EXERCISE GOAL. Which of the lines below hold the word "following"? Pull each of them out.

RECORDS TO PROCESS.

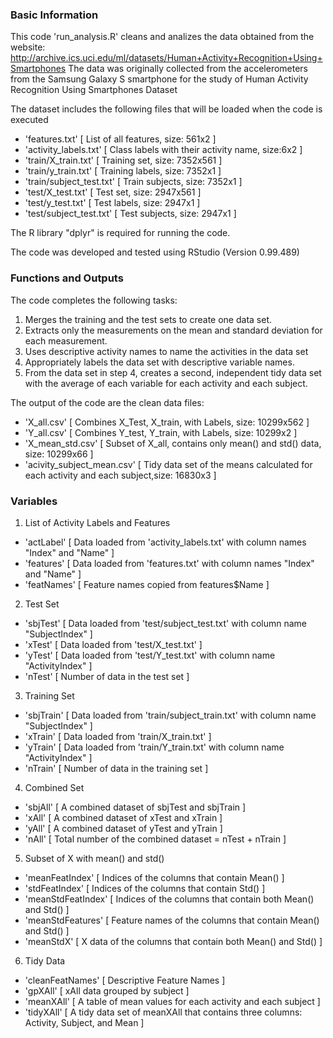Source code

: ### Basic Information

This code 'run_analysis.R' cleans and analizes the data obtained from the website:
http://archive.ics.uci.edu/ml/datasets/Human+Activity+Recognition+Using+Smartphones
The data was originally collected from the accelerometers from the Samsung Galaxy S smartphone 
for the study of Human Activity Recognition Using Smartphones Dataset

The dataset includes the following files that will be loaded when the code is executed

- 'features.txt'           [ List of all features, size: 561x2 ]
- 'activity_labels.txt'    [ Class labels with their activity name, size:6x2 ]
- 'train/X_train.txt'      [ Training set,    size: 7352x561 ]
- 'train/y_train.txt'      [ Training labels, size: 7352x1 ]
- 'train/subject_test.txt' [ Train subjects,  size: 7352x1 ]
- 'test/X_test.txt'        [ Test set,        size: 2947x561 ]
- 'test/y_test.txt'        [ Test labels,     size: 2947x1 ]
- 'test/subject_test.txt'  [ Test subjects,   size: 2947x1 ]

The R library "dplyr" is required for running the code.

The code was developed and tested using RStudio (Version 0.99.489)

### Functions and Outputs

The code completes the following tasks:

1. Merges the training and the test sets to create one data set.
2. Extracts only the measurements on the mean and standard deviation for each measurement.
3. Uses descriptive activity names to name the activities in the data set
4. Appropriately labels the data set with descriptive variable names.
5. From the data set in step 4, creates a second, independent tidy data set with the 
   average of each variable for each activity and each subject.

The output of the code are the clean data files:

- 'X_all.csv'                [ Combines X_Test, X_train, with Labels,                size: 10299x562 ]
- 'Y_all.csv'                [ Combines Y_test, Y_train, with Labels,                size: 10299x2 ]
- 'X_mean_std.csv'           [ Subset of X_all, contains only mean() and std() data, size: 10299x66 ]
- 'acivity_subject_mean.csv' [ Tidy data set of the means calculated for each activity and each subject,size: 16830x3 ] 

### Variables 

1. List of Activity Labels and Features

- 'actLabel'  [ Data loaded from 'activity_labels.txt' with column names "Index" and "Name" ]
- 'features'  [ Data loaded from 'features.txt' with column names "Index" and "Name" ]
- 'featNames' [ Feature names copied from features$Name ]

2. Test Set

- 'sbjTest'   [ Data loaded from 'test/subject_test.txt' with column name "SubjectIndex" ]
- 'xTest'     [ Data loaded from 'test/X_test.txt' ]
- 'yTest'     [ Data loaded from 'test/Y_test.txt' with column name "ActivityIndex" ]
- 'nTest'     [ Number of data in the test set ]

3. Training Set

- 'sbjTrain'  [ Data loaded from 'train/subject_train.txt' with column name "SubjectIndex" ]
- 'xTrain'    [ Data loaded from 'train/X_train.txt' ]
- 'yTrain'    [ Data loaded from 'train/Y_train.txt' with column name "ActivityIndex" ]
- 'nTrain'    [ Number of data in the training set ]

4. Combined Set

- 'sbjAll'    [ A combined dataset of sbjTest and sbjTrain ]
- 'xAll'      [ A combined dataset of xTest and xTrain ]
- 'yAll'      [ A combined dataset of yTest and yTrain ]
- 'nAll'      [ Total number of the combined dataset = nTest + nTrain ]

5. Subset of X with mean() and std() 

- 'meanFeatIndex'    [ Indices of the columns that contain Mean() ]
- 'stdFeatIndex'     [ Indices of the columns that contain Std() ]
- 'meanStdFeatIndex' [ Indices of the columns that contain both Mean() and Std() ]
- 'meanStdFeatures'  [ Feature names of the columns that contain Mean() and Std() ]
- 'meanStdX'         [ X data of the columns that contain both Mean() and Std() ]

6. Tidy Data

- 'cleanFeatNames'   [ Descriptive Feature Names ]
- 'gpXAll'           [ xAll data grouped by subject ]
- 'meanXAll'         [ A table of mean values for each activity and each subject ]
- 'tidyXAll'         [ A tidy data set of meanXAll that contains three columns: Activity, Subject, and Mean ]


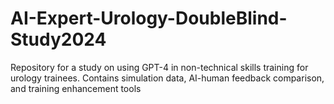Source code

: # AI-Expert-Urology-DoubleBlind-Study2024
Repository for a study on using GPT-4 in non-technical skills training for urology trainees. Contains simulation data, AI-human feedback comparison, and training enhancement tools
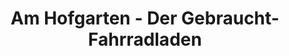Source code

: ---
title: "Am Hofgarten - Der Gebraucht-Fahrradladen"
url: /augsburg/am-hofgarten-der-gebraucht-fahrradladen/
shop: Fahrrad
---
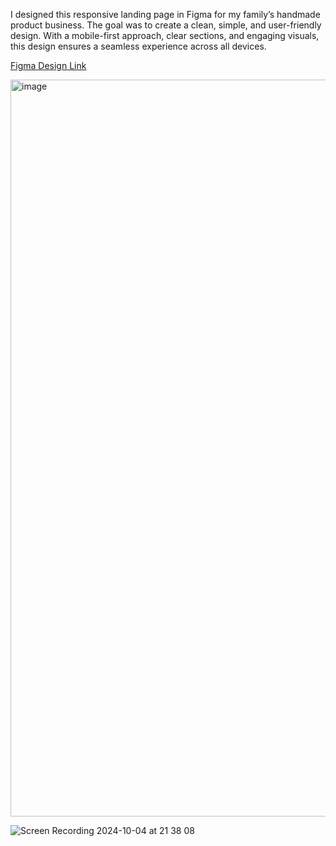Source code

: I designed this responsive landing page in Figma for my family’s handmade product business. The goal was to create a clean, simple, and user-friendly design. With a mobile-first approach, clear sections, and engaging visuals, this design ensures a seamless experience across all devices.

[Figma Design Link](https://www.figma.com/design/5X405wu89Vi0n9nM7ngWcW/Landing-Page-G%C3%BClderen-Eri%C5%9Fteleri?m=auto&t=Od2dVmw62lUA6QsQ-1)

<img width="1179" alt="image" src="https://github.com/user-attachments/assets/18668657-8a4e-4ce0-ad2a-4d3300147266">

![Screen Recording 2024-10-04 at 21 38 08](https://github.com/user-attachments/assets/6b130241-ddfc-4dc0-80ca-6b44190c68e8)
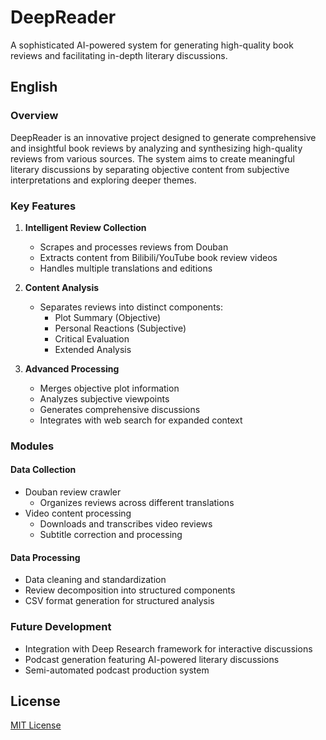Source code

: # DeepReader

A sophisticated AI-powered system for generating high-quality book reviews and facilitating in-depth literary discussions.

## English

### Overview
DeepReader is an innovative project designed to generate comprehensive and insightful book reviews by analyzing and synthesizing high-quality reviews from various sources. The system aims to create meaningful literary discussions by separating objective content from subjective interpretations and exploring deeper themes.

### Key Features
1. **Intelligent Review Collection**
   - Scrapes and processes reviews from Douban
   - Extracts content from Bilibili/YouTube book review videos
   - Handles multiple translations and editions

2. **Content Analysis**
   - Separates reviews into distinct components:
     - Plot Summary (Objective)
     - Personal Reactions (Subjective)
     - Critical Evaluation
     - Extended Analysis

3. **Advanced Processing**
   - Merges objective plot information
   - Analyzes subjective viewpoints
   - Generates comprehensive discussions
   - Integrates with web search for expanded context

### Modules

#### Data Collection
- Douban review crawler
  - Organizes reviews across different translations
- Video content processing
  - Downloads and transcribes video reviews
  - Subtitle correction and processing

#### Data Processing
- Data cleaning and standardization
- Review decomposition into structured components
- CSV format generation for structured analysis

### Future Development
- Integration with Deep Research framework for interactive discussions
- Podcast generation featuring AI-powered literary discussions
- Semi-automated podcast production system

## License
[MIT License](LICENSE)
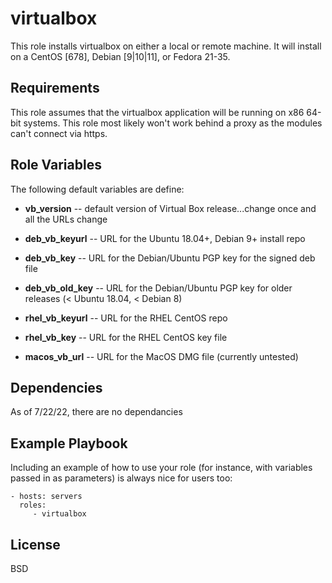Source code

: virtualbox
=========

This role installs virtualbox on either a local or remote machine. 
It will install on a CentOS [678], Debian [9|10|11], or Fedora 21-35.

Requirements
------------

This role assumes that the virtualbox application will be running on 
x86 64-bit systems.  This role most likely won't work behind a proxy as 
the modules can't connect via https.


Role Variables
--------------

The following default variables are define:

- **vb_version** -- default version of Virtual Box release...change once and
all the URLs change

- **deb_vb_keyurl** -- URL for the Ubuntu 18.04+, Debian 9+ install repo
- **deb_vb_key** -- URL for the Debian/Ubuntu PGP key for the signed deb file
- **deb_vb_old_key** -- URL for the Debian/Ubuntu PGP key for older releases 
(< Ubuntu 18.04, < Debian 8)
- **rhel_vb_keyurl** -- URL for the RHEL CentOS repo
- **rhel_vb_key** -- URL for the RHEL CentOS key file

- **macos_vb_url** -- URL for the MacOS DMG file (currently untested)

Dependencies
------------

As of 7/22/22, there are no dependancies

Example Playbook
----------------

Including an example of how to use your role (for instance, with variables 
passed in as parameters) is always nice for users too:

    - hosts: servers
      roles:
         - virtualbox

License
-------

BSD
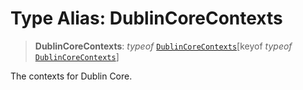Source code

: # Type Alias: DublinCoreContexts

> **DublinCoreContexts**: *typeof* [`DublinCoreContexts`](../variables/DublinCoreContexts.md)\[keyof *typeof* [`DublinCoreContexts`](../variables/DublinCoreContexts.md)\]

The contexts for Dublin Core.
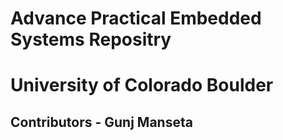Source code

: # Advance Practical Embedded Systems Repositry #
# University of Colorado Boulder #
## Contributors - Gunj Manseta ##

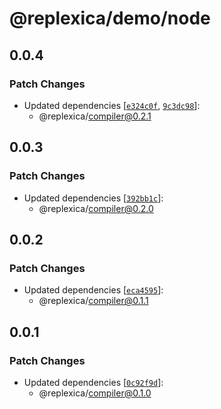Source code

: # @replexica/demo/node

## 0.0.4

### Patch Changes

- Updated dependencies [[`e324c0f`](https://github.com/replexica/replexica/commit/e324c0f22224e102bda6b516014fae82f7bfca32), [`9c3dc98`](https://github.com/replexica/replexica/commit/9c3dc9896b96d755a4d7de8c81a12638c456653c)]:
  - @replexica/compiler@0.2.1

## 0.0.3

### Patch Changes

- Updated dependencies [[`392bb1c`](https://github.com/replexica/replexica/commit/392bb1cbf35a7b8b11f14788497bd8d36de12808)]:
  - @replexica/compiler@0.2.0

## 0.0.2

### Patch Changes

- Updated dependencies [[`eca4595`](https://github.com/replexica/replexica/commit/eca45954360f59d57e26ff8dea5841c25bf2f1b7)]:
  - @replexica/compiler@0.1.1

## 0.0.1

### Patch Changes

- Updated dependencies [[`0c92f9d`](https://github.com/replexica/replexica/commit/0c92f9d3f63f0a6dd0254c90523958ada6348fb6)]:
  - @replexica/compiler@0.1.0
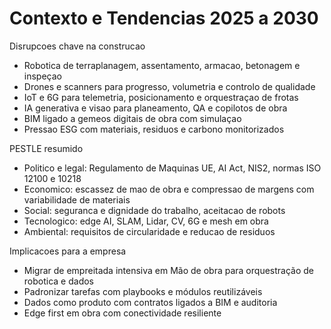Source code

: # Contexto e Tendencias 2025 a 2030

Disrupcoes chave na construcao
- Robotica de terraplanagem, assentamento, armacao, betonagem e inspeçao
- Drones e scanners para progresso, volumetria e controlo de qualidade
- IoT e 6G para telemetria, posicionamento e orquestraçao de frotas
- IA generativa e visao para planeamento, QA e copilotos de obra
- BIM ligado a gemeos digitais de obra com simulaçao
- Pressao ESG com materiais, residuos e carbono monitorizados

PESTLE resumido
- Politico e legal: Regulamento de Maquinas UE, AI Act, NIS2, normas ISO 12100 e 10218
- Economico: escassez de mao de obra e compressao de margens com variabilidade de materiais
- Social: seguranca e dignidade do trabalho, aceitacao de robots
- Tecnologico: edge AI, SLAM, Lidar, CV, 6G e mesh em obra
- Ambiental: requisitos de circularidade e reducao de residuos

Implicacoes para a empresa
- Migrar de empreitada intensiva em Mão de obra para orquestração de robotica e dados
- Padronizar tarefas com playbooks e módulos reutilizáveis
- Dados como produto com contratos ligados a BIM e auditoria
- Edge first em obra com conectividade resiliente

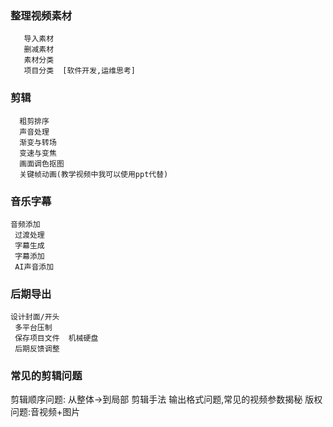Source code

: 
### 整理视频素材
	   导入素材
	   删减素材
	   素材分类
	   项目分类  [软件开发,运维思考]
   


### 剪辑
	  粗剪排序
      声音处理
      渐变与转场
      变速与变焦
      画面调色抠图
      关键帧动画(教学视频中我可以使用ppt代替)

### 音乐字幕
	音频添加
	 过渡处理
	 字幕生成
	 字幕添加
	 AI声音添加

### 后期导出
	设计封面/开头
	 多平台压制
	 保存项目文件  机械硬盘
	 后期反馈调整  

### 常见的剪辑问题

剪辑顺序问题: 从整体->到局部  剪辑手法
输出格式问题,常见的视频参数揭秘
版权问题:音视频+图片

REPLY.
The dataset includes the following files that will be loaded when the code is executed
The code completes the following tasks:
The following default variables are define:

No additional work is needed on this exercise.